One number is the whole answer: the tally of lines in the records below that contain "Tubi".
....................
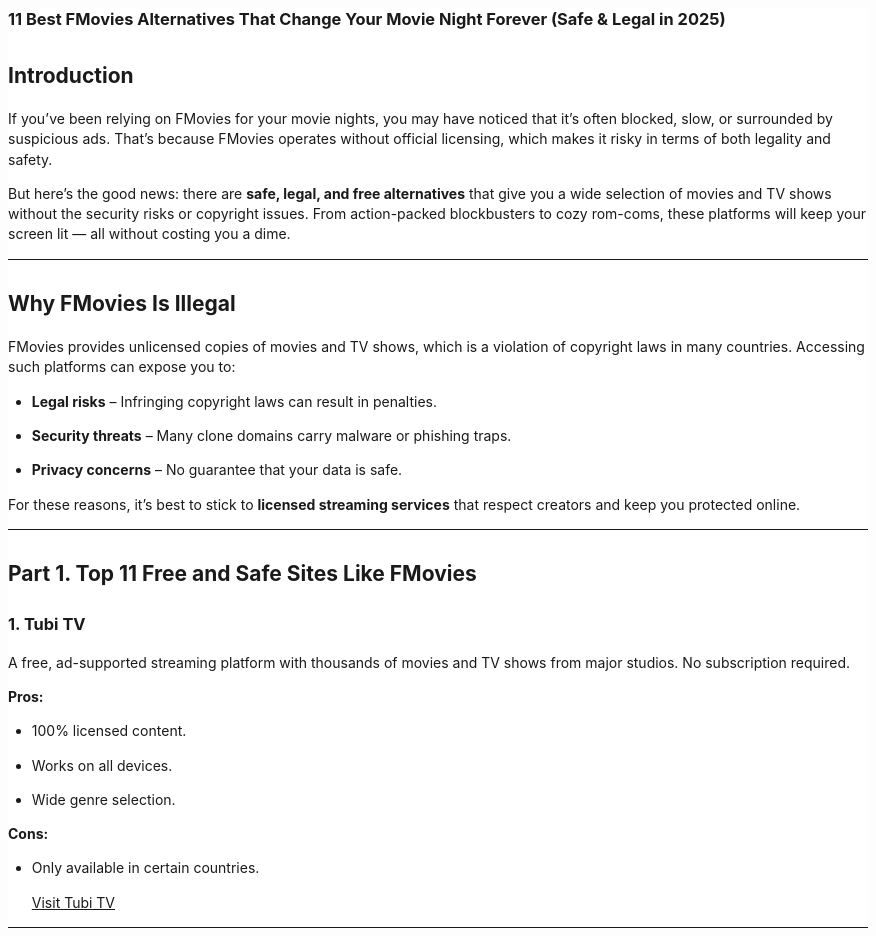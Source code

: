 ### 11 Best FMovies Alternatives That Change Your Movie Night Forever (Safe & Legal in 2025)

## Introduction

If you’ve been relying on FMovies for your movie nights, you may have noticed that it’s often blocked, slow, or surrounded by suspicious ads. That’s because FMovies operates without official licensing, which makes it risky in terms of both legality and safety.

But here’s the good news: there are **safe, legal, and free alternatives** that give you a wide selection of movies and TV shows without the security risks or copyright issues. From action-packed blockbusters to cozy rom-coms, these platforms will keep your screen lit — all without costing you a dime.

----------

## Why FMovies Is Illegal

FMovies provides unlicensed copies of movies and TV shows, which is a violation of copyright laws in many countries. Accessing such platforms can expose you to:

-   **Legal risks** – Infringing copyright laws can result in penalties.
    
-   **Security threats** – Many clone domains carry malware or phishing traps.
    
-   **Privacy concerns** – No guarantee that your data is safe.
    

For these reasons, it’s best to stick to **licensed streaming services** that respect creators and keep you protected online.

----------

## Part 1. Top 11 Free and Safe Sites Like FMovies

### 1. **Tubi TV**

A free, ad-supported streaming platform with thousands of movies and TV shows from major studios. No subscription required.

**Pros:**

-   100% licensed content.
    
-   Works on all devices.
    
-   Wide genre selection.
    

**Cons:**

-   Only available in certain countries.
    
    [Visit Tubi TV](https://123watchnow.com)

----------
....................
• Response to this task
2